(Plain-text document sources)
================
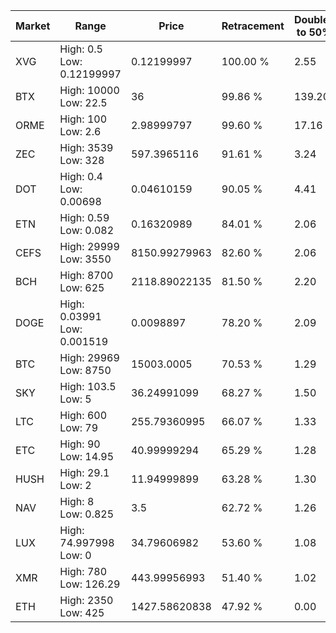 | Market | Range | Price| Retracement | Doubles to 50% |
| --- | --- | --- | --- | --- |
| XVG | High: 0.5<br />Low: 0.12199997 | 0.12199997 | 100.00 % | 2.55 |
| BTX | High: 10000<br />Low: 22.5 | 36 | 99.86 % | 139.20 |
| ORME | High: 100<br />Low: 2.6 | 2.98999797 | 99.60 % | 17.16 |
| ZEC | High: 3539<br />Low: 328 | 597.3965116 | 91.61 % | 3.24 |
| DOT | High: 0.4<br />Low: 0.00698 | 0.04610159 | 90.05 % | 4.41 |
| ETN | High: 0.59<br />Low: 0.082 | 0.16320989 | 84.01 % | 2.06 |
| CEFS | High: 29999<br />Low: 3550 | 8150.99279963 | 82.60 % | 2.06 |
| BCH | High: 8700<br />Low: 625 | 2118.89022135 | 81.50 % | 2.20 |
| DOGE | High: 0.03991<br />Low: 0.001519 | 0.0098897 | 78.20 % | 2.09 |
| BTC | High: 29969<br />Low: 8750 | 15003.0005 | 70.53 % | 1.29 |
| SKY | High: 103.5<br />Low: 5 | 36.24991099 | 68.27 % | 1.50 |
| LTC | High: 600<br />Low: 79 | 255.79360995 | 66.07 % | 1.33 |
| ETC | High: 90<br />Low: 14.95 | 40.99999294 | 65.29 % | 1.28 |
| HUSH | High: 29.1<br />Low: 2 | 11.94999899 | 63.28 % | 1.30 |
| NAV | High: 8<br />Low: 0.825 | 3.5 | 62.72 % | 1.26 |
| LUX | High: 74.997998<br />Low: 0 | 34.79606982 | 53.60 % | 1.08 |
| XMR | High: 780<br />Low: 126.29 | 443.99956993 | 51.40 % | 1.02 |
| ETH | High: 2350<br />Low: 425 | 1427.58620838 | 47.92 % | 0.00 |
================
**Work order:** Leaving out the pictures, print each line of the records above from the first up to and including the one that contains "78.20 % | 2.09 |", exactly as written.

**Exercise solution:**
 | Market | Range | Price| Retracement | Doubles to 50% |
| --- | --- | --- | --- | --- |
| XVG | High: 0.5<br />Low: 0.12199997 | 0.12199997 | 100.00 % | 2.55 |
| BTX | High: 10000<br />Low: 22.5 | 36 | 99.86 % | 139.20 |
| ORME | High: 100<br />Low: 2.6 | 2.98999797 | 99.60 % | 17.16 |
| ZEC | High: 3539<br />Low: 328 | 597.3965116 | 91.61 % | 3.24 |
| DOT | High: 0.4<br />Low: 0.00698 | 0.04610159 | 90.05 % | 4.41 |
| ETN | High: 0.59<br />Low: 0.082 | 0.16320989 | 84.01 % | 2.06 |
| CEFS | High: 29999<br />Low: 3550 | 8150.99279963 | 82.60 % | 2.06 |
| BCH | High: 8700<br />Low: 625 | 2118.89022135 | 81.50 % | 2.20 |
| DOGE | High: 0.03991<br />Low: 0.001519 | 0.0098897 | 78.20 % | 2.09 |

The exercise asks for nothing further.